I used this to automate my unemployment benefits, no joke. You have to keep reporting hours (every week I think), so I just set this up and run it, the closest thing I get to having a piece of software that makes money #sosad


Congratulations. You've made Kafka proud! :)


Don't you have to report application/locations/etc too? Or did you actually do the applications and log them in some type of database (flatfile/etc), and have this script auto fill in the benis every week?


In my state you have a few weeks or a month of grace period before they start to require resumé and interview skill classes, as well as you reporting on any applications you filled out.


i dont think I had to do that but i did have to report whether im looking for a job and other yes no questions One of the reasons i automated it was because the UI, the gap between the question and the yes no option was so far that it's hard to align them (I answered it wrong one time and they made a case out of it, I did check no on the "are you looking for a job question")
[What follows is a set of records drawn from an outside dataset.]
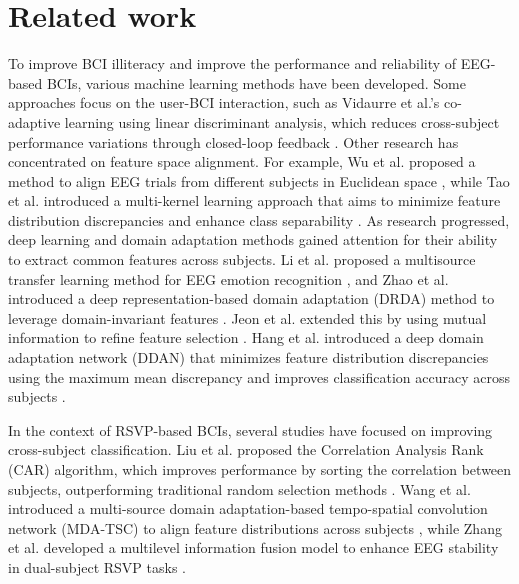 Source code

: \section{Related work}
To improve BCI illiteracy and improve the performance and reliability of EEG-based BCIs, various machine learning methods have been developed. Some approaches focus on the user-BCI interaction, such as Vidaurre et al.'s co-adaptive learning using linear discriminant analysis, which reduces cross-subject performance variations through closed-loop feedback \cite{vidaurre2010towards}. Other research has concentrated on feature space alignment. For example, Wu et al. proposed a method to align EEG trials from different subjects in Euclidean space \cite{he2019transfer}, while Tao et al. introduced a multi-kernel learning approach that aims to minimize feature distribution discrepancies and enhance class separability \cite{tao2022distribution}. As research progressed, deep learning and domain adaptation methods gained attention for their ability to extract common features across subjects. Li et al. proposed a multisource transfer learning method for EEG emotion recognition \cite{li2019multisource}, and Zhao et al. introduced a deep representation-based domain adaptation (DRDA) method to leverage domain-invariant features \cite{zhao2020deep}. Jeon et al. extended this by using mutual information to refine feature selection \cite{jeon2021mutual}. Hang et al. introduced a deep domain adaptation network (DDAN) that minimizes feature distribution discrepancies using the maximum mean discrepancy and improves classification accuracy across subjects \cite{hang2019cross}.

In the context of RSVP-based BCIs, several studies have focused on improving cross-subject classification. Liu et al. proposed the Correlation Analysis Rank (CAR) algorithm, which improves performance by sorting the correlation between subjects, outperforming traditional random selection methods \cite{liu2020improving}. Wang et al. introduced a multi-source domain adaptation-based tempo-spatial convolution network (MDA-TSC) to align feature distributions across subjects \cite{wang2024multi}, while Zhang et al. developed a multilevel information fusion model to enhance EEG stability in dual-subject RSVP tasks \cite{zhang2021two}.

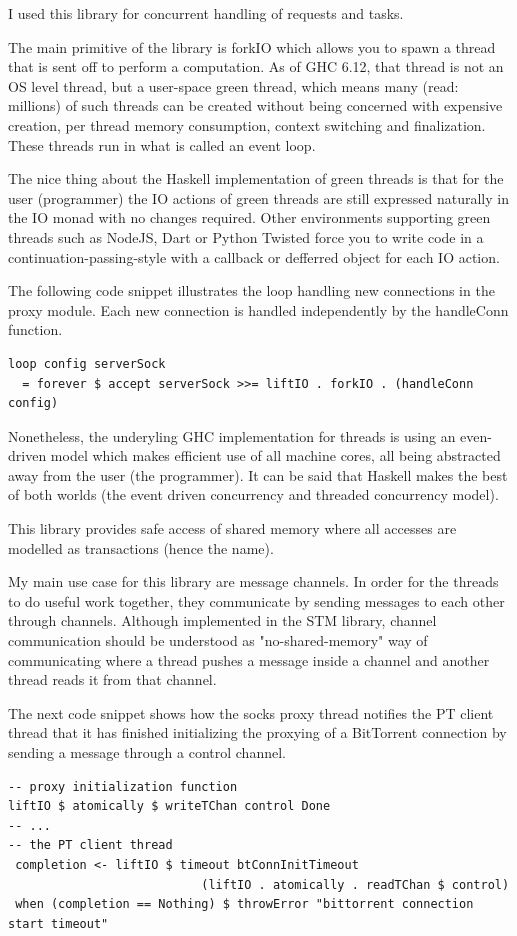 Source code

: \documentclass[11pt]{article} %
\begin{document}

I used this library for concurrent handling of requests and tasks.

The main primitive of the library is forkIO which allows you to spawn a thread that is sent off to perform a computation. As of GHC 6.12, that thread is not an OS level thread, but a user-space green thread, which means many (read: millions) of such threads can be created without being concerned with expensive creation, per thread memory consumption, context switching and finalization. These threads run in what is called an event loop.

The nice thing about the Haskell implementation of green threads is that for the user (programmer) the IO actions of green threads are still expressed naturally in the IO monad with no changes required. Other environments supporting green threads such as NodeJS, Dart or Python Twisted force you to write code in a continuation-passing-style with a callback or defferred object for each IO action. 

The following code snippet illustrates the loop handling new connections in the proxy module. Each new connection is handled independently by the handleConn function.

\begin{lstlisting}
loop config serverSock
  = forever $ accept serverSock >>= liftIO . forkIO . (handleConn config)
\end{lstlisting}

Nonetheless, the underyling GHC implementation for threads is using an even-driven model which makes efficient use of all machine cores, all being abstracted away from the user (the programmer). It can be said that Haskell makes the best of both worlds (the event driven concurrency and threaded concurrency model).

This library provides safe access of shared memory where all accesses are modelled as transactions (hence the name).

My main use case for this library are message channels. In order for the threads to do useful work together, they communicate by sending messages to each other through channels. Although implemented in the STM library, channel communication should be understood as "no-shared-memory" way of communicating where a thread pushes a message inside a channel and another thread reads it from that channel.

The next code snippet shows how the socks proxy thread notifies the PT client thread that it has finished initializing the proxying of a BitTorrent connection by sending a message through a control channel.
\begin{lstlisting}
-- proxy initialization function
liftIO $ atomically $ writeTChan control Done
-- ...
-- the PT client thread 
 completion <- liftIO $ timeout btConnInitTimeout
		                   (liftIO . atomically . readTChan $ control)
 when (completion == Nothing) $ throwError "bittorrent connection start timeout"
\end{lstlisting}
\end{document}
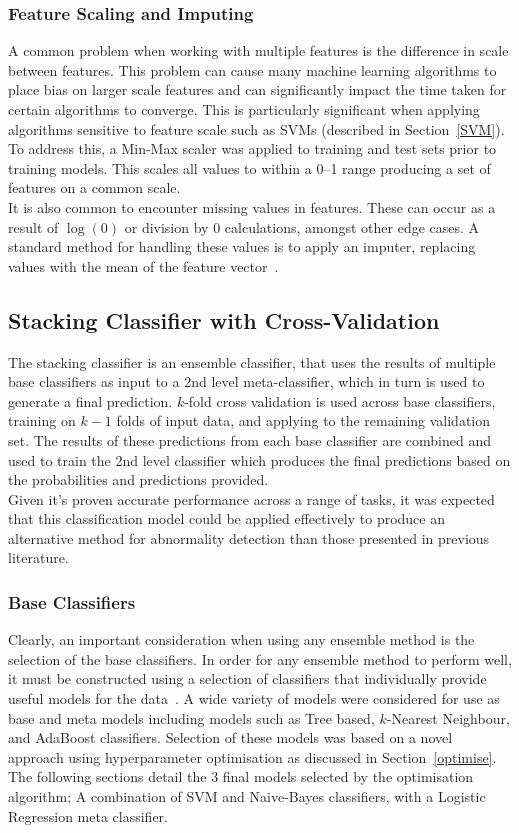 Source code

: \documentclass[titlepage, 12pt]{scrartcl} \usepackage{enumitem}
\begin{document}
\subsubsection{Feature Scaling and Imputing}
A common problem when working with multiple features is the difference in scale
between features. This problem can cause many machine learning algorithms to place
bias on larger scale features and can significantly impact the time taken for
certain algorithms to converge. This is particularly significant when applying
algorithms sensitive to feature scale such as SVMs (described in
Section~\ref{SVM}). To address this, a Min-Max scaler was applied
to training and test sets prior to training models. This scales all values to within a
0--1 range producing a set of features on a common scale.\\
It is also common to encounter missing values in features. These can occur as a
result of $\log(0)$ or division by 0 calculations, amongst other edge cases. A
standard method for handling these values is to apply an imputer, replacing
values with the mean of the feature vector~\parencite{VanderPlas2017}.

\subsection{Stacking Classifier with Cross-Validation}\label{class}
The stacking classifier is an ensemble classifier, that uses the results of
multiple base classifiers as input to a 2nd level meta-classifier, which in
turn is used to generate a final prediction. $k$-fold cross validation is used
across base classifiers, training on $k-1$ folds of input data, and applying
to the remaining validation set. The results of these predictions from each
base classifier are combined and used to train the 2nd level classifier which
produces the final predictions based on the probabilities and predictions
provided.\\
Given it's proven accurate performance across a range of tasks, it was
expected that this classification model could be applied effectively to produce
an alternative method for abnormality detection than those presented in
previous literature.

\subsubsection{Base Classifiers}
Clearly, an important consideration when using any ensemble method is the
selection of the base classifiers. In order for any ensemble method to perform
well, it must be constructed using a selection of classifiers that individually
provide useful models for the data~\parencite[p.484]{Tobergte2013a}.   A wide
variety of models were considered for use as base and meta models including
models such as Tree based, $k$-Nearest Neighbour, and AdaBoost classifiers.
Selection of these models was based on a novel approach using hyperparameter
optimisation as discussed in Section~\ref{optimise}. The following sections
detail the 3 final models selected by the optimisation algorithm; A combination
of SVM and Naive-Bayes classifiers, with a Logistic Regression meta classifier.
\end{document}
Did you set it up once and set it on a schedule, or did you have to run it each time? I'm curious if the tasks can be scheduled in advance, and how.


I ran it manually, and yes it can be automated even further but I'd like to keep an eye on the process + the sense of gratification of double clicking an icon == making it rain $$$


I managed to setup a schedule with a simple batch script + Windows Task Scheduler (OS: Windows). Imagine you could do the same on other OS'


Great project, but it hasn't changed since 2010? Maybe we should add it to the title?

I was hoping that image based testing would eventually overtake Selenium/Appium for web/mobile testing. In principle there are several advantages:

+ It works the way human works. If your button id has change from #submit to #submit-application, your UI test should work just fine. However, if your button became one pixel at top-left corner, test should break. Right now most frameworks do the opposite.

+ If it's based on visual, it would be easier to maintain tests. E.g. Your button change color from light grey to dark grey, would you like to update your tests.

+ Tests would be much easier and faster to read and write. Even less technical folks like current manual QA testing can contribute to automate testing tools.


You might be interested in http://www.sikulix.com/, which was forked from this project and is more up to date.


Oh, you beat me to it. But the good news is, that SikuliX maintainer seems to be actively developing the next major release version now, and last release is not that old (end of 2015, where the technology don't have to change that rapidly)



Link is a 404.


I mean, we don't rely on pixels because we usually care more about behavior than we do the actual design. It's too brittle to rely on exact pixel locations in the face of added features and small design tweaks. Maybe it makes sense to have one or two of these types of visual checks, but they should be automated so that regenerating them is easy.


> I mean, we don't rely on pixels because we usually care more about behavior than we do the actual design.

True, although for some things I do still like a visual test. Your users may be used to clicking a button that looks a certain way in a certain place, and suddenly shifting that might be worthy of requiring a change to a test. You wouldn't want all your behavioural tests done like this though.

> Maybe it makes sense to have one or two of these types of visual checks, but they should be automated so that regenerating them is easy.

I agree. Perhaps there's a nice integration between the two? If you were able to give, say, a css selector and a template image rather than just one or the other to look for you'd be able to report these errors:

* I can't find the button I was looking for, but there is something that matches the css selector [blah] that looks like this: [image] instead of [image]. Do you want to update the image in the tests? Y/N

* I can't find the css selector [blah] but the button appears here [image] with [class] and [id], do you want to update the css selector in the tests? Y/N

If the program is actually still fine then it'd be a quick auto-update, and if it's not then these bits of information are probably the first bit of debug you'd want to do anyway to figure out what broke the tests.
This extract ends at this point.